Material provided:
•••••
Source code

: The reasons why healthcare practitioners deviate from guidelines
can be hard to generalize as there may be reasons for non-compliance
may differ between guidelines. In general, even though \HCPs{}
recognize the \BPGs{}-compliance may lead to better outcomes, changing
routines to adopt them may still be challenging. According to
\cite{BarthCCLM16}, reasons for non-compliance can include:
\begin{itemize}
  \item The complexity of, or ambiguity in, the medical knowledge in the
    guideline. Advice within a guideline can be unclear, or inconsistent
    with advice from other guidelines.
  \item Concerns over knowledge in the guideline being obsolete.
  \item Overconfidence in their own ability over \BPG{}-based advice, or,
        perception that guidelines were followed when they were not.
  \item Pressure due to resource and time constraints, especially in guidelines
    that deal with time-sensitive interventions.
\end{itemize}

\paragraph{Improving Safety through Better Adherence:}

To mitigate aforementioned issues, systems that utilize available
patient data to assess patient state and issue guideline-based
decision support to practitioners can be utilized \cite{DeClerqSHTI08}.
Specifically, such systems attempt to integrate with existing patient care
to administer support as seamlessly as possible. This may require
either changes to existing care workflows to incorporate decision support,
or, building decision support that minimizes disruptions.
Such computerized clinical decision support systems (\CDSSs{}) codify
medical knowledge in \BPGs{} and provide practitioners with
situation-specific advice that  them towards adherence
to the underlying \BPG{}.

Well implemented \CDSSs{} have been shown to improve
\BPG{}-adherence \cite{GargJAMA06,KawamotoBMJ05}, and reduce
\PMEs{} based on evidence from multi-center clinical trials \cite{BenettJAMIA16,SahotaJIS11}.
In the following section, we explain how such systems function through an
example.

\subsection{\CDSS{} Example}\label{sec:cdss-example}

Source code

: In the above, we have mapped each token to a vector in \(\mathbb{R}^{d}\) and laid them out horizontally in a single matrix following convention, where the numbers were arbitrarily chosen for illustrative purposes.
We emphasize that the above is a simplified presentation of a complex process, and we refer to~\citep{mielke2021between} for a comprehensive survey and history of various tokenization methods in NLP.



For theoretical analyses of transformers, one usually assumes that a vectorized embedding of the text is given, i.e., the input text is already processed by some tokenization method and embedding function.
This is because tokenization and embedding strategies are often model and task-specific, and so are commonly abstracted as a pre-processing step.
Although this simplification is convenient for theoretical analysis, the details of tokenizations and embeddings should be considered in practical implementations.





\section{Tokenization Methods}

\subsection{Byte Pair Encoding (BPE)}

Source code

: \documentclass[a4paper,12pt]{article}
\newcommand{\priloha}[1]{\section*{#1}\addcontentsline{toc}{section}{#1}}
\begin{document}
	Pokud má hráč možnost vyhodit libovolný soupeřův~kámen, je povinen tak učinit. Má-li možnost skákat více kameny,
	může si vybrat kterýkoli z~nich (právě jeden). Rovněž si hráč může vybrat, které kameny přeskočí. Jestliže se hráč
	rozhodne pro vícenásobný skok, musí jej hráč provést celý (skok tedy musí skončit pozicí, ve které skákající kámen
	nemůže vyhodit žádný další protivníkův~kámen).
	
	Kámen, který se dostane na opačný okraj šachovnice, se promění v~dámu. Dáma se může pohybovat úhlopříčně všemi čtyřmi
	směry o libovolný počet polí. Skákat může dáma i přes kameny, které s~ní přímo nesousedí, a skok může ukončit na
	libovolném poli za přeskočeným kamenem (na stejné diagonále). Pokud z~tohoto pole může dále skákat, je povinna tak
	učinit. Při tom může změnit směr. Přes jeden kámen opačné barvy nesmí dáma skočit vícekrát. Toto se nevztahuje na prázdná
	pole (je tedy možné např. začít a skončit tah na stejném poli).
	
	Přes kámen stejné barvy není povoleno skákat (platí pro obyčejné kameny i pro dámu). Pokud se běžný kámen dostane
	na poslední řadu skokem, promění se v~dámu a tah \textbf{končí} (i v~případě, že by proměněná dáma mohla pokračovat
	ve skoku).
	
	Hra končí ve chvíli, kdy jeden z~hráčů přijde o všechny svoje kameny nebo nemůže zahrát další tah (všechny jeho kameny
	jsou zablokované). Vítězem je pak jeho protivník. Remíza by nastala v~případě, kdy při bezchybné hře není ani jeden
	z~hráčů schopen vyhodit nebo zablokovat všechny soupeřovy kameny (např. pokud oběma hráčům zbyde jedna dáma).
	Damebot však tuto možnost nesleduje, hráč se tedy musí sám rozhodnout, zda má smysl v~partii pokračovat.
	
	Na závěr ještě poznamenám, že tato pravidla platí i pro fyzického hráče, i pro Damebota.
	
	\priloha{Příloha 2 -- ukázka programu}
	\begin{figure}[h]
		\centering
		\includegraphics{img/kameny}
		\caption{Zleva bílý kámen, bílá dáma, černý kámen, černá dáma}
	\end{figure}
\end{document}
•••••
Exercise details: Exactly as given, restate all the lines above.

Task result:
Source code

: The reasons why healthcare practitioners deviate from guidelines
can be hard to generalize as there may be reasons for non-compliance
may differ between guidelines. In general, even though \HCPs{}
recognize the \BPGs{}-compliance may lead to better outcomes, changing
routines to adopt them may still be challenging. According to
\cite{BarthCCLM16}, reasons for non-compliance can include:
\begin{itemize}
  \item The complexity of, or ambiguity in, the medical knowledge in the
    guideline. Advice within a guideline can be unclear, or inconsistent
    with advice from other guidelines.
  \item Concerns over knowledge in the guideline being obsolete.
  \item Overconfidence in their own ability over \BPG{}-based advice, or,
        perception that guidelines were followed when they were not.
  \item Pressure due to resource and time constraints, especially in guidelines
    that deal with time-sensitive interventions.
\end{itemize}

\paragraph{Improving Safety through Better Adherence:}

To mitigate aforementioned issues, systems that utilize available
patient data to assess patient state and issue guideline-based
decision support to practitioners can be utilized \cite{DeClerqSHTI08}.
Specifically, such systems attempt to integrate with existing patient care
to administer support as seamlessly as possible. This may require
either changes to existing care workflows to incorporate decision support,
or, building decision support that minimizes disruptions.
Such computerized clinical decision support systems (\CDSSs{}) codify
medical knowledge in \BPGs{} and provide practitioners with
situation-specific advice that  them towards adherence
to the underlying \BPG{}.

Well implemented \CDSSs{} have been shown to improve
\BPG{}-adherence \cite{GargJAMA06,KawamotoBMJ05}, and reduce
\PMEs{} based on evidence from multi-center clinical trials \cite{BenettJAMIA16,SahotaJIS11}.
In the following section, we explain how such systems function through an
example.

\subsection{\CDSS{} Example}\label{sec:cdss-example}

Source code

: In the above, we have mapped each token to a vector in \(\mathbb{R}^{d}\) and laid them out horizontally in a single matrix following convention, where the numbers were arbitrarily chosen for illustrative purposes.
We emphasize that the above is a simplified presentation of a complex process, and we refer to~\citep{mielke2021between} for a comprehensive survey and history of various tokenization methods in NLP.



For theoretical analyses of transformers, one usually assumes that a vectorized embedding of the text is given, i.e., the input text is already processed by some tokenization method and embedding function.
This is because tokenization and embedding strategies are often model and task-specific, and so are commonly abstracted as a pre-processing step.
Although this simplification is convenient for theoretical analysis, the details of tokenizations and embeddings should be considered in practical implementations.





\section{Tokenization Methods}

\subsection{Byte Pair Encoding (BPE)}

Source code

: \documentclass[a4paper,12pt]{article}
\newcommand{\priloha}[1]{\section*{#1}\addcontentsline{toc}{section}{#1}}
\begin{document}
	Pokud má hráč možnost vyhodit libovolný soupeřův~kámen, je povinen tak učinit. Má-li možnost skákat více kameny,
	může si vybrat kterýkoli z~nich (právě jeden). Rovněž si hráč může vybrat, které kameny přeskočí. Jestliže se hráč
	rozhodne pro vícenásobný skok, musí jej hráč provést celý (skok tedy musí skončit pozicí, ve které skákající kámen
	nemůže vyhodit žádný další protivníkův~kámen).
	
	Kámen, který se dostane na opačný okraj šachovnice, se promění v~dámu. Dáma se může pohybovat úhlopříčně všemi čtyřmi
	směry o libovolný počet polí. Skákat může dáma i přes kameny, které s~ní přímo nesousedí, a skok může ukončit na
	libovolném poli za přeskočeným kamenem (na stejné diagonále). Pokud z~tohoto pole může dále skákat, je povinna tak
	učinit. Při tom může změnit směr. Přes jeden kámen opačné barvy nesmí dáma skočit vícekrát. Toto se nevztahuje na prázdná
	pole (je tedy možné např. začít a skončit tah na stejném poli).
	
	Přes kámen stejné barvy není povoleno skákat (platí pro obyčejné kameny i pro dámu). Pokud se běžný kámen dostane
	na poslední řadu skokem, promění se v~dámu a tah \textbf{končí} (i v~případě, že by proměněná dáma mohla pokračovat
	ve skoku).
	
	Hra končí ve chvíli, kdy jeden z~hráčů přijde o všechny svoje kameny nebo nemůže zahrát další tah (všechny jeho kameny
	jsou zablokované). Vítězem je pak jeho protivník. Remíza by nastala v~případě, kdy při bezchybné hře není ani jeden
	z~hráčů schopen vyhodit nebo zablokovat všechny soupeřovy kameny (např. pokud oběma hráčům zbyde jedna dáma).
	Damebot však tuto možnost nesleduje, hráč se tedy musí sám rozhodnout, zda má smysl v~partii pokračovat.
	
	Na závěr ještě poznamenám, že tato pravidla platí i pro fyzického hráče, i pro Damebota.
	
	\priloha{Příloha 2 -- ukázka programu}
	\begin{figure}[h]
		\centering
		\includegraphics{img/kameny}
		\caption{Zleva bílý kámen, bílá dáma, černý kámen, černá dáma}
	\end{figure}
\end{document}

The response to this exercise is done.